__EXERCISE OBJECTIVE__: Reproduce the data exactly and drop any pictures it holds.

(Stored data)
○ ○ ○ ○ ○

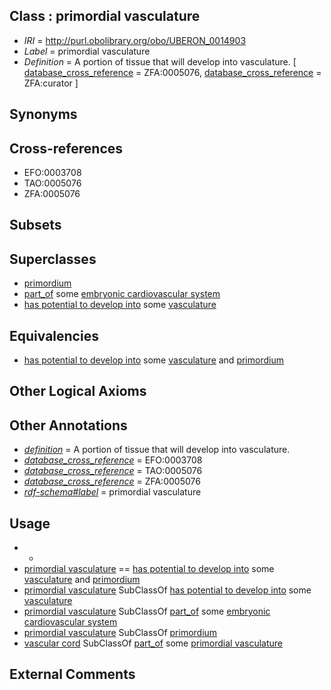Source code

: 
## Class : primordial vasculature

 * *IRI* = http://purl.obolibrary.org/obo/UBERON_0014903
 * *Label* = primordial vasculature
 * *Definition* = A portion of tissue that will develop into vasculature. [ [database_cross_reference](../../ef/oboInOwl#hasDbXref.md) = ZFA:0005076, [database_cross_reference](../../ef/oboInOwl#hasDbXref.md) = ZFA:curator ]

## Synonyms


## Cross-references

 * EFO:0003708
 * TAO:0005076
 * ZFA:0005076

## Subsets


## Superclasses

 * [primordium](../../UBERON/48/UBERON_0001048.md)
 * [part_of](../../BFO/50/BFO_0000050.md) some [embryonic cardiovascular system](../../UBERON/95/UBERON_0011695.md)
 * [has potential to develop into](../../RO/87/RO_0002387.md) some [vasculature](../../UBERON/49/UBERON_0002049.md)

## Equivalencies

 * [has potential to develop into](../../RO/87/RO_0002387.md) some [vasculature](../../UBERON/49/UBERON_0002049.md) and [primordium](../../UBERON/48/UBERON_0001048.md)

## Other Logical Axioms


## Other Annotations

 * *[definition](../../IAO/15/IAO_0000115.md)* = A portion of tissue that will develop into vasculature.
 * *[database_cross_reference](../../ef/oboInOwl#hasDbXref.md)* = EFO:0003708
 * *[database_cross_reference](../../ef/oboInOwl#hasDbXref.md)* = TAO:0005076
 * *[database_cross_reference](../../ef/oboInOwl#hasDbXref.md)* = ZFA:0005076
 * *[rdf-schema#label](../../el/rdf-schema#label.md)* = primordial vasculature

## Usage

 * -
 * [primordial vasculature](../../UBERON/03/UBERON_0014903.md) == [has potential to develop into](../../RO/87/RO_0002387.md) some [vasculature](../../UBERON/49/UBERON_0002049.md) and [primordium](../../UBERON/48/UBERON_0001048.md)
 * [primordial vasculature](../../UBERON/03/UBERON_0014903.md) SubClassOf [has potential to develop into](../../RO/87/RO_0002387.md) some [vasculature](../../UBERON/49/UBERON_0002049.md)
 * [primordial vasculature](../../UBERON/03/UBERON_0014903.md) SubClassOf [part_of](../../BFO/50/BFO_0000050.md) some [embryonic cardiovascular system](../../UBERON/95/UBERON_0011695.md)
 * [primordial vasculature](../../UBERON/03/UBERON_0014903.md) SubClassOf [primordium](../../UBERON/48/UBERON_0001048.md)
 * [vascular cord](../../UBERON/65/UBERON_0006965.md) SubClassOf [part_of](../../BFO/50/BFO_0000050.md) some [primordial vasculature](../../UBERON/03/UBERON_0014903.md)

## External Comments


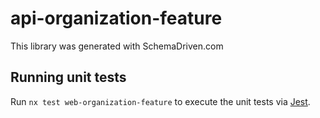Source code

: 
# api-organization-feature

This library was generated with SchemaDriven.com

## Running unit tests

Run `nx test web-organization-feature` to execute the unit tests via [Jest](https://jestjs.io).

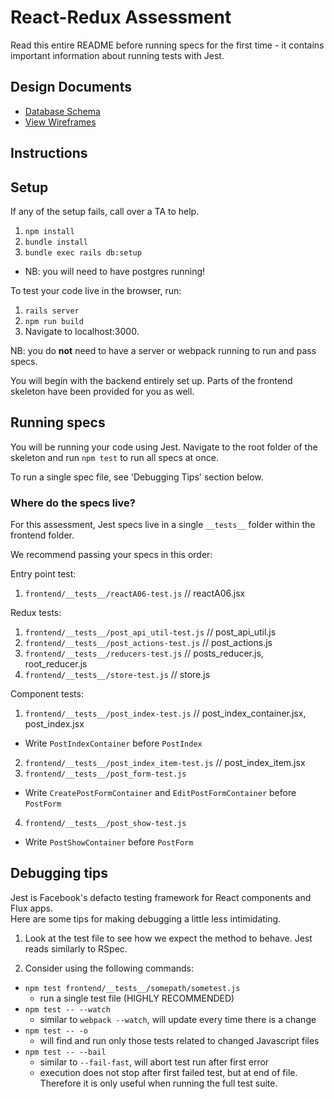 # React-Redux Assessment

Read this entire README before running specs for the first time - it contains
important information about running tests with Jest.

## Design Documents
* [Database Schema][db_schema]
* [View Wireframes][views]

[db_schema]: ./docs/db_schema.md
[views]: ./docs/views.md

## Instructions

## Setup

If any of the setup fails, call over a TA to help.

1. `npm install`
2. `bundle install`
3. `bundle exec rails db:setup`
  - NB: you will need to have postgres running!

To test your code live in the browser, run:
1. `rails server`
2. `npm run build`
3. Navigate to localhost:3000.  

NB: you do **not** need to have a server or webpack running to run and pass specs.

You will begin with the backend entirely set up. Parts of the frontend skeleton
have been provided for you as well.

## Running specs

You will be running your code using Jest.  Navigate to the root folder of the
skeleton and run `npm test` to run all specs at once.  

To run a single spec file, see 'Debugging Tips' section below.

### Where do the specs live?

For this assessment, Jest specs live in a single `__tests__` folder within the
frontend folder.

We recommend passing your specs in this order:

Entry point test:

1. `frontend/__tests__/reactA06-test.js` // reactA06.jsx 

Redux tests:

1. `frontend/__tests__/post_api_util-test.js` // post_api_util.js
2. `frontend/__tests__/post_actions-test.js` // post_actions.js
3. `frontend/__tests__/reducers-test.js` // posts_reducer.js, root_reducer.js
4. `frontend/__tests__/store-test.js` // store.js

Component tests:

1. `frontend/__tests__/post_index-test.js` // post_index_container.jsx, post_index.jsx
  * Write `PostIndexContainer` before `PostIndex`
2. `frontend/__tests__/post_index_item-test.js` // post_index_item.jsx
3. `frontend/__tests__/post_form-test.js`
  * Write `CreatePostFormContainer` and `EditPostFormContainer` before `PostForm`
4. `frontend/__tests__/post_show-test.js`
  * Write `PostShowContainer` before `PostForm`

## Debugging tips

Jest is Facebook's defacto testing framework for React components and Flux apps.  
Here are some tips for making debugging a little less intimidating.

1. Look at the test file to see how we expect the method to behave.  Jest reads
  similarly to RSpec.  

2. Consider using the following commands:
  * `npm test frontend/__tests__/somepath/sometest.js`
    * run a single test file (HIGHLY RECOMMENDED)
  * `npm test -- --watch`
    * similar to `webpack --watch`, will update every time there is a change
  * `npm test -- -o`
    * will find and run only those tests related to changed Javascript files
  * `npm test -- --bail`
    * similar to `--fail-fast`, will abort test run after first error
    * execution does not stop after first failed test, but at end of file.  
    Therefore it is only useful when running the full test suite.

○ ○ ○ ○ ○

__SOLUTION__:
Source code

: 
## Class : primordial vasculature

 * *IRI* = http://purl.obolibrary.org/obo/UBERON_0014903
 * *Label* = primordial vasculature
 * *Definition* = A portion of tissue that will develop into vasculature. [ [database_cross_reference](../../ef/oboInOwl#hasDbXref.md) = ZFA:0005076, [database_cross_reference](../../ef/oboInOwl#hasDbXref.md) = ZFA:curator ]

## Synonyms


## Cross-references

 * EFO:0003708
 * TAO:0005076
 * ZFA:0005076

## Subsets


## Superclasses

 * [primordium](../../UBERON/48/UBERON_0001048.md)
 * [part_of](../../BFO/50/BFO_0000050.md) some [embryonic cardiovascular system](../../UBERON/95/UBERON_0011695.md)
 * [has potential to develop into](../../RO/87/RO_0002387.md) some [vasculature](../../UBERON/49/UBERON_0002049.md)

## Equivalencies

 * [has potential to develop into](../../RO/87/RO_0002387.md) some [vasculature](../../UBERON/49/UBERON_0002049.md) and [primordium](../../UBERON/48/UBERON_0001048.md)

## Other Logical Axioms


## Other Annotations

 * *[definition](../../IAO/15/IAO_0000115.md)* = A portion of tissue that will develop into vasculature.
 * *[database_cross_reference](../../ef/oboInOwl#hasDbXref.md)* = EFO:0003708
 * *[database_cross_reference](../../ef/oboInOwl#hasDbXref.md)* = TAO:0005076
 * *[database_cross_reference](../../ef/oboInOwl#hasDbXref.md)* = ZFA:0005076
 * *[rdf-schema#label](../../el/rdf-schema#label.md)* = primordial vasculature

## Usage

 * -
 * [primordial vasculature](../../UBERON/03/UBERON_0014903.md) == [has potential to develop into](../../RO/87/RO_0002387.md) some [vasculature](../../UBERON/49/UBERON_0002049.md) and [primordium](../../UBERON/48/UBERON_0001048.md)
 * [primordial vasculature](../../UBERON/03/UBERON_0014903.md) SubClassOf [has potential to develop into](../../RO/87/RO_0002387.md) some [vasculature](../../UBERON/49/UBERON_0002049.md)
 * [primordial vasculature](../../UBERON/03/UBERON_0014903.md) SubClassOf [part_of](../../BFO/50/BFO_0000050.md) some [embryonic cardiovascular system](../../UBERON/95/UBERON_0011695.md)
 * [primordial vasculature](../../UBERON/03/UBERON_0014903.md) SubClassOf [primordium](../../UBERON/48/UBERON_0001048.md)
 * [vascular cord](../../UBERON/65/UBERON_0006965.md) SubClassOf [part_of](../../BFO/50/BFO_0000050.md) some [primordial vasculature](../../UBERON/03/UBERON_0014903.md)

## External Comments


Source code

: 
# api-organization-feature

This library was generated with SchemaDriven.com

## Running unit tests

Run `nx test web-organization-feature` to execute the unit tests via [Jest](https://jestjs.io).

 # React-Redux Assessment

Read this entire README before running specs for the first time - it contains
important information about running tests with Jest.

## Design Documents
* [Database Schema][db_schema]
* [View Wireframes][views]

[db_schema]: ./docs/db_schema.md
[views]: ./docs/views.md

## Instructions

## Setup

If any of the setup fails, call over a TA to help.

1. `npm install`
2. `bundle install`
3. `bundle exec rails db:setup`
  - NB: you will need to have postgres running!

To test your code live in the browser, run:
1. `rails server`
2. `npm run build`
3. Navigate to localhost:3000.  

NB: you do **not** need to have a server or webpack running to run and pass specs.

You will begin with the backend entirely set up. Parts of the frontend skeleton
have been provided for you as well.

## Running specs

You will be running your code using Jest.  Navigate to the root folder of the
skeleton and run `npm test` to run all specs at once.  

To run a single spec file, see 'Debugging Tips' section below.

### Where do the specs live?

For this assessment, Jest specs live in a single `__tests__` folder within the
frontend folder.

We recommend passing your specs in this order:

Entry point test:

1. `frontend/__tests__/reactA06-test.js` // reactA06.jsx 

Redux tests:

1. `frontend/__tests__/post_api_util-test.js` // post_api_util.js
2. `frontend/__tests__/post_actions-test.js` // post_actions.js
3. `frontend/__tests__/reducers-test.js` // posts_reducer.js, root_reducer.js
4. `frontend/__tests__/store-test.js` // store.js

Component tests:

1. `frontend/__tests__/post_index-test.js` // post_index_container.jsx, post_index.jsx
  * Write `PostIndexContainer` before `PostIndex`
2. `frontend/__tests__/post_index_item-test.js` // post_index_item.jsx
3. `frontend/__tests__/post_form-test.js`
  * Write `CreatePostFormContainer` and `EditPostFormContainer` before `PostForm`
4. `frontend/__tests__/post_show-test.js`
  * Write `PostShowContainer` before `PostForm`

## Debugging tips

Jest is Facebook's defacto testing framework for React components and Flux apps.  
Here are some tips for making debugging a little less intimidating.

1. Look at the test file to see how we expect the method to behave.  Jest reads
  similarly to RSpec.  

2. Consider using the following commands:
  * `npm test frontend/__tests__/somepath/sometest.js`
    * run a single test file (HIGHLY RECOMMENDED)
  * `npm test -- --watch`
    * similar to `webpack --watch`, will update every time there is a change
  * `npm test -- -o`
    * will find and run only those tests related to changed Javascript files
  * `npm test -- --bail`
    * similar to `--fail-fast`, will abort test run after first error
    * execution does not stop after first failed test, but at end of file.  
    Therefore it is only useful when running the full test suite.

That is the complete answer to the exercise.